Parotto Matteo, Cooper Richard M, Behringer Elizabeth C
Department of Anesthesiology and Pain Medicine, University of Toronto, 12th Floor, 123 Edward Street, Toronto, ON M5G 1E2 Canada.
Department of Anesthesia and Pain Management, Toronto General Hospital, EN 429 - 200 Elizabeth Street, Toronto, ON M5G 2C4 Canada.
Curr Anesthesiol Rep. 2020;10(4):334-340. doi: 10.1007/s40140-020-00416-3. Epub 2020 Sep 4.
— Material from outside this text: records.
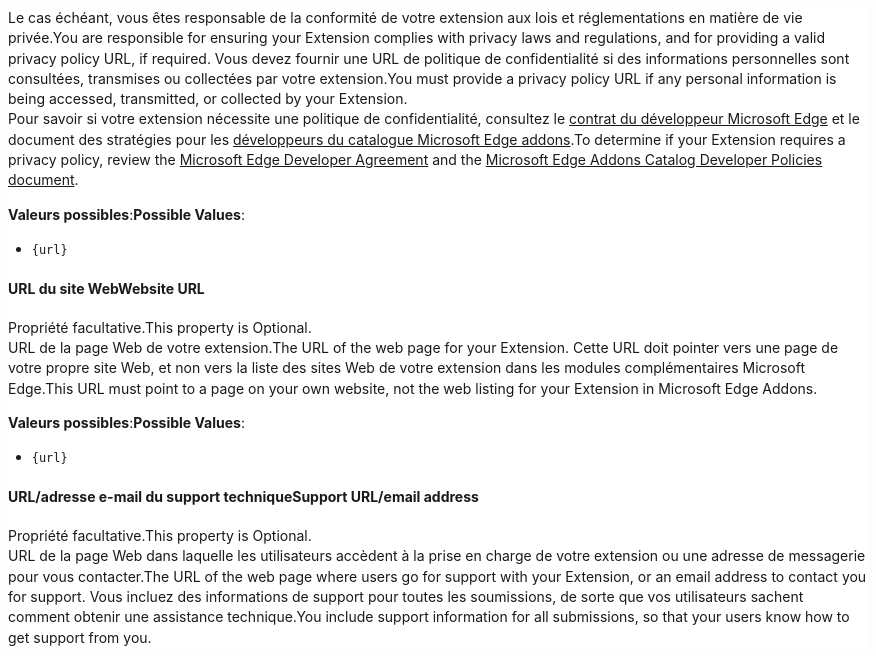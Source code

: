 <span data-ttu-id="9a0ff-166">Le cas échéant, vous êtes responsable de la conformité de votre extension aux lois et réglementations en matière de vie privée.</span><span class="sxs-lookup"><span data-stu-id="9a0ff-166">You are responsible for ensuring your Extension complies with privacy laws and regulations, and for providing a valid privacy policy URL, if required.</span></span>  <span data-ttu-id="9a0ff-167">Vous devez fournir une URL de politique de confidentialité si des informations personnelles sont consultées, transmises ou collectées par votre extension.</span><span class="sxs-lookup"><span data-stu-id="9a0ff-167">You must provide a privacy policy URL if any personal information is being accessed, transmitted, or collected by your Extension.</span></span>  
<span data-ttu-id="9a0ff-168">Pour savoir si votre extension nécessite une politique de confidentialité, consultez le [contrat du développeur Microsoft Edge][MicrosoftAppDeveloperAgreement] et le document des stratégies pour les [développeurs du catalogue Microsoft Edge addons][MicrosoftEdgeAddonsCatalogDeveloperPolicies].</span><span class="sxs-lookup"><span data-stu-id="9a0ff-168">To determine if your Extension requires a privacy policy, review the [Microsoft Edge Developer Agreement][MicrosoftAppDeveloperAgreement] and the [Microsoft Edge Addons Catalog Developer Policies document][MicrosoftEdgeAddonsCatalogDeveloperPolicies].</span></span>  

<span data-ttu-id="9a0ff-169">**Valeurs possibles**:</span><span class="sxs-lookup"><span data-stu-id="9a0ff-169">**Possible Values**:</span></span>  

*   `{url}`  

#### <span data-ttu-id="9a0ff-170">URL du site Web</span><span class="sxs-lookup"><span data-stu-id="9a0ff-170">Website URL</span></span>  

<span data-ttu-id="9a0ff-171">Propriété facultative.</span><span class="sxs-lookup"><span data-stu-id="9a0ff-171">This property is Optional.</span></span>  
<span data-ttu-id="9a0ff-172">URL de la page Web de votre extension.</span><span class="sxs-lookup"><span data-stu-id="9a0ff-172">The URL of the web page for your Extension.</span></span>  <span data-ttu-id="9a0ff-173">Cette URL doit pointer vers une page de votre propre site Web, et non vers la liste des sites Web de votre extension dans les modules complémentaires Microsoft Edge.</span><span class="sxs-lookup"><span data-stu-id="9a0ff-173">This URL must point to a page on your own website, not the web listing for your Extension in Microsoft Edge Addons.</span></span>  

<span data-ttu-id="9a0ff-174">**Valeurs possibles**:</span><span class="sxs-lookup"><span data-stu-id="9a0ff-174">**Possible Values**:</span></span>  

*   `{url}`  

#### <span data-ttu-id="9a0ff-175">URL/adresse e-mail du support technique</span><span class="sxs-lookup"><span data-stu-id="9a0ff-175">Support URL/email address</span></span>  

<span data-ttu-id="9a0ff-176">Propriété facultative.</span><span class="sxs-lookup"><span data-stu-id="9a0ff-176">This property is Optional.</span></span>  
<span data-ttu-id="9a0ff-177">URL de la page Web dans laquelle les utilisateurs accèdent à la prise en charge de votre extension ou une adresse de messagerie pour vous contacter.</span><span class="sxs-lookup"><span data-stu-id="9a0ff-177">The URL of the web page where users go for support with your Extension, or an email address to contact you for support.</span></span>  <span data-ttu-id="9a0ff-178">Vous incluez des informations de support pour toutes les soumissions, de sorte que vos utilisateurs sachent comment obtenir une assistance technique.</span><span class="sxs-lookup"><span data-stu-id="9a0ff-178">You include support information for all submissions, so that your users know how to get support from you.</span></span>  


[ExtensionsGettingStarted]: ../getting-started/index.md "Mise en route des extensions Microsoft Edge \ (chrome \) | Documents Microsoft"  
[MicrosoftEdgeAddonsUploadYouTubeVideo]: ./upload-video.md "Télécharger une vidéo YouTube | Documents Microsoft"  
[MicrosoftEdgeAddonsCatalogDeveloperPolicies]: ../store-policies/developer-policies.md "Stratégies développeurs de catalogue Microsoft Edge addons | Documents Microsoft"  
[MicrosoftAppDeveloperAgreement]: /legal/windows/agreements/app-developer-agreement "Contrat du développeur de l’application | Documents Microsoft"  
[MicrosoftPartnerCenter]: https://partner.microsoft.com/dashboard/microsoftedge/public/login?ref=dd "Centre de partenariat"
This review explores relevant definitions, epidemiology, management, and potential future research directions in the extubation of the challenging/difficult airway. It provides guidance on identifying patients at risk and how to approach these clinical scenarios.
Based on recent literature, including large-scale audits and closed claims analysis, it is increasingly recognized that extubation of the difficult airway is a situation at risk of severe adverse events. Some strategies to manage the extubation of the challenging/difficult airway have been described.
Extubating the challenging/difficult airway is a high-risk situation. However, it is fundamental to keep in mind that intended extubation is always an elective procedure. As such, it is imperative to adhere to principles of careful patient and context assessment, planning, and execution only when optimal conditions have been secured.
本综述探讨了具有挑战性/困难气道拔管的相关定义、流行病学、管理以及潜在的未来研究方向。它为识别有风险的患者以及如何处理这些临床情况提供了指导。
基于近期文献,包括大规模审计和结案索赔分析,人们越来越认识到困难气道拔管是一种存在严重不良事件风险的情况。已经描述了一些处理具有挑战性/困难气道拔管的策略。
对具有挑战性/困难气道进行拔管是一种高风险情况。然而,必须牢记,预期的拔管始终是一种选择性操作。因此,只有在确保最佳条件时,坚持仔细的患者和情况评估、规划及执行原则才至关重要。